This is a code for EMNLP-IJCNLP 2019 AnnoNLP Workshop Paper: "Computer Assisted Annotation of Tension Development in TED Talks through Crowdsourcing"
An annotation tool used in the paper to annotate the tension development.
- Install and run Mongodb.
-
To connect the Mongodb, make your own config.py:
cp config.sample.py config.py
- If the default setting of the Mongodb has not been changed, you don't need to modify the config.py
-
Install python requirements:
pip install -r requirements.txt
-
Download TED talks videos on the data/video_list.csv:
python downloader.py
-
Run the web-based annotation tool:
export PYTHONPATH=.; python annotation/app.py
-
Annotate! 😵
- Click one of the given options on each video clips. The selected value will be saved to DB automatically with the sentential information.

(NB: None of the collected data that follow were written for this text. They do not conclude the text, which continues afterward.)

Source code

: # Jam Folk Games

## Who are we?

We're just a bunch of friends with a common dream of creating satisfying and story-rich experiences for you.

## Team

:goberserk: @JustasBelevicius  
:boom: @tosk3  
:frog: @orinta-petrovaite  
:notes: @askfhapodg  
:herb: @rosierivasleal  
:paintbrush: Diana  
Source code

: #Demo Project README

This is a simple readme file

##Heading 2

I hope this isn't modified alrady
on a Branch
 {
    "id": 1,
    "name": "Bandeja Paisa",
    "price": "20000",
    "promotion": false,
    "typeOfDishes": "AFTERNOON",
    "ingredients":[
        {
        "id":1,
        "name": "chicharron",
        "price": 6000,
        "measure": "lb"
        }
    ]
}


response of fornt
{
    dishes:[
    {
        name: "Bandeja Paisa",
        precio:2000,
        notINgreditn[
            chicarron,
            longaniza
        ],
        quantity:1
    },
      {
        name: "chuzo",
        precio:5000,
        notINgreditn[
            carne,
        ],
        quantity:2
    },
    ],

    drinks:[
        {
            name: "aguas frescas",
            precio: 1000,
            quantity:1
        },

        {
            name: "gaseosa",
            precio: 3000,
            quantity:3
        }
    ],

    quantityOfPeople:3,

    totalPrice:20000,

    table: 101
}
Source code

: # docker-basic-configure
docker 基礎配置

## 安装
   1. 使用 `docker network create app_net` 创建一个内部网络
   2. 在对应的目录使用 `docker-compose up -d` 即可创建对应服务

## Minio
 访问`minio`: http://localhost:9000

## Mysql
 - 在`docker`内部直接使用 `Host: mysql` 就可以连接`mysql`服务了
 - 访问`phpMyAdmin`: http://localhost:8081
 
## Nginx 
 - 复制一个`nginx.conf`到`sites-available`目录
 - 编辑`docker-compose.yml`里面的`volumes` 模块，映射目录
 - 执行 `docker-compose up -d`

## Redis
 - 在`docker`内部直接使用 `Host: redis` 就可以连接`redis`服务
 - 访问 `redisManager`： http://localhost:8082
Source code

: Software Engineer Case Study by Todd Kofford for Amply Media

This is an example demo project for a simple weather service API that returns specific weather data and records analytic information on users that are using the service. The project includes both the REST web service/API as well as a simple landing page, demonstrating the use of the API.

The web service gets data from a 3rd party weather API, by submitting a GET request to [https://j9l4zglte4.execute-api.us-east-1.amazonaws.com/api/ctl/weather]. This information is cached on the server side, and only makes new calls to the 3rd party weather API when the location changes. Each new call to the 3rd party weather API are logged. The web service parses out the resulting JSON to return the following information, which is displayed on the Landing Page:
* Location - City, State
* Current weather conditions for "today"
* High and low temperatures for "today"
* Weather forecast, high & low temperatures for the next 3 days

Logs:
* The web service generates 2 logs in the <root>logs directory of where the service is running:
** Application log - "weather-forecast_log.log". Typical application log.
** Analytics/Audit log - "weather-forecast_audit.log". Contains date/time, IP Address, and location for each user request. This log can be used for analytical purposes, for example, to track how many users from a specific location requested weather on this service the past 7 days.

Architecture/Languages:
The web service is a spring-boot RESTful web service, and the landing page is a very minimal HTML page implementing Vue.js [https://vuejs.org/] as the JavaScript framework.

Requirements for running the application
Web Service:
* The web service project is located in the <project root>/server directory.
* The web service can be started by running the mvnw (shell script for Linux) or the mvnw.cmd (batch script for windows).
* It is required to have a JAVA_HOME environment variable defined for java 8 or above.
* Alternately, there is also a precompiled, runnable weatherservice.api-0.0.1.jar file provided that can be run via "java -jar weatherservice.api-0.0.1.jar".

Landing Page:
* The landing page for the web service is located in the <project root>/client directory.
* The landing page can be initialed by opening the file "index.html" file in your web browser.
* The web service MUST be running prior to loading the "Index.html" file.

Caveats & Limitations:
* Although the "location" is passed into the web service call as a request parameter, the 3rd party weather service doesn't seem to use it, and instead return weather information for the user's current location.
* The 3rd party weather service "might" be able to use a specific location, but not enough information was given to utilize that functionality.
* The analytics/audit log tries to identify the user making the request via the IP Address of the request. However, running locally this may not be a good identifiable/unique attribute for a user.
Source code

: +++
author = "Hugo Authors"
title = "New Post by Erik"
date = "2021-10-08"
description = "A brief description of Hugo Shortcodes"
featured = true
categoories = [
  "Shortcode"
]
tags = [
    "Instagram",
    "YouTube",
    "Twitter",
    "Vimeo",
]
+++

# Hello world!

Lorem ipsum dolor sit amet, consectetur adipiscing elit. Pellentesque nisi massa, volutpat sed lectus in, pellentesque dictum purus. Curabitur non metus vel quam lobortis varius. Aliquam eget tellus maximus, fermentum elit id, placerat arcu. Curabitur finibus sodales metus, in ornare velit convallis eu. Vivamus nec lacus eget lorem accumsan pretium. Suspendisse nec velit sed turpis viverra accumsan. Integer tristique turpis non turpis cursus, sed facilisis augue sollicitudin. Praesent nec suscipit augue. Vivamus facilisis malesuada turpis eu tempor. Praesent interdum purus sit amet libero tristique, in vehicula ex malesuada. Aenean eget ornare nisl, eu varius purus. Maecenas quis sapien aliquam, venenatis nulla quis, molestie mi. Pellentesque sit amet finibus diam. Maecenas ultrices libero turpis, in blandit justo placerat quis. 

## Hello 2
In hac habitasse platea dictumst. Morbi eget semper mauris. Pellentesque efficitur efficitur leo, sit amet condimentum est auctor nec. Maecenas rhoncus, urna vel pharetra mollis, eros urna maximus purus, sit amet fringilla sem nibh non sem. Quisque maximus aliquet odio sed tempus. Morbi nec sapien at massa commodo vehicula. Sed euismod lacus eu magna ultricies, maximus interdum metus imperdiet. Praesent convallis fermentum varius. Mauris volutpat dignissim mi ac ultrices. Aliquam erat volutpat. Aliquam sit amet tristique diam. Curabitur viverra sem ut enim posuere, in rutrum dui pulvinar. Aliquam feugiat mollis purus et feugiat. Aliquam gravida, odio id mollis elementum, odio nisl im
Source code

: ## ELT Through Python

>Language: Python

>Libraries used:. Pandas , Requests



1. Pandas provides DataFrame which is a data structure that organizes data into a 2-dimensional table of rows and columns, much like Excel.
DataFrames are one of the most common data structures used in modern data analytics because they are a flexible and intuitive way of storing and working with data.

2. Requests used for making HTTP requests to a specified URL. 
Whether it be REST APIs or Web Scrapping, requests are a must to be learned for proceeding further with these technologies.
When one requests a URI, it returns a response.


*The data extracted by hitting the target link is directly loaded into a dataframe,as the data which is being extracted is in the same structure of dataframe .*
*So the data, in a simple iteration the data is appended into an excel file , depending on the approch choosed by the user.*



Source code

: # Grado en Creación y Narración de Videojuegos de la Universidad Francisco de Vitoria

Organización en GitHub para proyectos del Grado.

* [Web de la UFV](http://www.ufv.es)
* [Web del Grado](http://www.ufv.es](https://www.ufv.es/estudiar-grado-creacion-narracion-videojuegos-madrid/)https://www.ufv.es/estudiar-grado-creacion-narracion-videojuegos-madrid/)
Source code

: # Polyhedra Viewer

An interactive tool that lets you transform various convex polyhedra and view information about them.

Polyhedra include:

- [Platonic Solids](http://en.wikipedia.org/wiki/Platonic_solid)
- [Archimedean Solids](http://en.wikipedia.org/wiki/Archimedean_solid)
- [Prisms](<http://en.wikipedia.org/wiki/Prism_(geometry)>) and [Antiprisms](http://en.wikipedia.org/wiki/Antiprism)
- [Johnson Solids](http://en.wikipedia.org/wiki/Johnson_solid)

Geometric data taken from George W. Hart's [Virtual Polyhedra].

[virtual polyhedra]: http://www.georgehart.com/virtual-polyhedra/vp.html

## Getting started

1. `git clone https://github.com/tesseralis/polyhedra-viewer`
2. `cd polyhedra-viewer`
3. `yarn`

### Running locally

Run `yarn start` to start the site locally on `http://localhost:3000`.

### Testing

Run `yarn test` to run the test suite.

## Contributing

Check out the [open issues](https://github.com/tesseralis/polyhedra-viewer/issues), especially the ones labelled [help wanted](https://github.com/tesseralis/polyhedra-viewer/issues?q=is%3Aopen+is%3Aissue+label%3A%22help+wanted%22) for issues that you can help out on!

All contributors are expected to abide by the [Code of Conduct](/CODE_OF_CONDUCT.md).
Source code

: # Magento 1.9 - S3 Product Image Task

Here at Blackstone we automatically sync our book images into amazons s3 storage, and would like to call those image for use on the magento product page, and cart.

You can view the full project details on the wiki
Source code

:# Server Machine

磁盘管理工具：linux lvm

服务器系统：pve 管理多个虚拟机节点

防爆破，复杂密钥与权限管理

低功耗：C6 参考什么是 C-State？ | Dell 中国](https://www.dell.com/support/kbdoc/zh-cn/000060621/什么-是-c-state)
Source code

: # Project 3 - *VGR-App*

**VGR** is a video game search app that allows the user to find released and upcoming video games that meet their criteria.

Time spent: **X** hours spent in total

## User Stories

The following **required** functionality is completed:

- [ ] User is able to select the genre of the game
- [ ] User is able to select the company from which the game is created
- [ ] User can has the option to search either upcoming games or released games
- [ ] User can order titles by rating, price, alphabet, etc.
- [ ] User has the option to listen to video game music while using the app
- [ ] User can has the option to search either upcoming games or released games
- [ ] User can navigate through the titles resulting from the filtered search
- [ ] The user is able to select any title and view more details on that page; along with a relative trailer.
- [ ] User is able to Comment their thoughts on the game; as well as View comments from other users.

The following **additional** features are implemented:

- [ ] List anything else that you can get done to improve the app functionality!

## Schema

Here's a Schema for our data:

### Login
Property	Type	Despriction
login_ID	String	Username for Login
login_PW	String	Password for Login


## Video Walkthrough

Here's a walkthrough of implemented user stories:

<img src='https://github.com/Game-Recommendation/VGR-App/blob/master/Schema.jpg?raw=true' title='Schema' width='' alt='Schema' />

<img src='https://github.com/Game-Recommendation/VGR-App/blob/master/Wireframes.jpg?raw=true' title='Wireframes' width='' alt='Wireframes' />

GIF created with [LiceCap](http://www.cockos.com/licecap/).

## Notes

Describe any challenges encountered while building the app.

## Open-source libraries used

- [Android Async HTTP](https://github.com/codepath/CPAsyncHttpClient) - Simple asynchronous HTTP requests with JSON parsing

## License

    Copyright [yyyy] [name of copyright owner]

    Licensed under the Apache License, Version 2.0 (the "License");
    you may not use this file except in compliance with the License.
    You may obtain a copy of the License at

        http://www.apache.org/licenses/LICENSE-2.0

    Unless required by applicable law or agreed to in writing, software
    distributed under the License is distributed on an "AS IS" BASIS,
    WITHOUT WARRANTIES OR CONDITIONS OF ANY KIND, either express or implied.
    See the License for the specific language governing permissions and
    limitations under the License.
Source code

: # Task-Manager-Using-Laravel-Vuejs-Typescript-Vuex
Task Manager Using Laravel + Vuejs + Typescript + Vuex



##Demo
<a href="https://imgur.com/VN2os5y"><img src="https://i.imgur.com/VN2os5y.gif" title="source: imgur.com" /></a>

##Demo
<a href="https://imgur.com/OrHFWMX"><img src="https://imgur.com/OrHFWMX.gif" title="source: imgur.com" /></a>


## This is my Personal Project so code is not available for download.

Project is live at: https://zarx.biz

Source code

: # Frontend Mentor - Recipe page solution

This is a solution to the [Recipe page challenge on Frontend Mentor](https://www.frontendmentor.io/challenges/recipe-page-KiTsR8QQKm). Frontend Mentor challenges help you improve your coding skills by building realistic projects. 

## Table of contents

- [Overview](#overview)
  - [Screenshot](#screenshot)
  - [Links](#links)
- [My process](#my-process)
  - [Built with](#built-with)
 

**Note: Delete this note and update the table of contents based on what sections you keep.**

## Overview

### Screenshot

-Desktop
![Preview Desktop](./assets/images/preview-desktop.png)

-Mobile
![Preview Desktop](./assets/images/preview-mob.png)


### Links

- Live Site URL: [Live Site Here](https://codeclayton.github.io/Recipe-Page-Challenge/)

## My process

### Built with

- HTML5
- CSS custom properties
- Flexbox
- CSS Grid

- We provided the annotators with this guideline document when using Amazon Mechanical Turk.
-
Export the annotation data:
export PYTHONPATH=.; python annotation/dbscript.py --run=export_data
- The exported data path: data/output/tension.json
- Example:
{ "doc_id": "5db7ac1c88e6da63a07a9c2e", "doc_title": "The power of vulnerability", "source": "https://www.youtube.com/watch?v=iCvmsMzlF7o", "sent_id": "5db7ac3388e6da63a07a9c6a", "sent_index": 60, "text": "And it turned out to be shame.", "labels": [1, 1, 1], "start_ts": 279364, "end_ts": 281543 } ...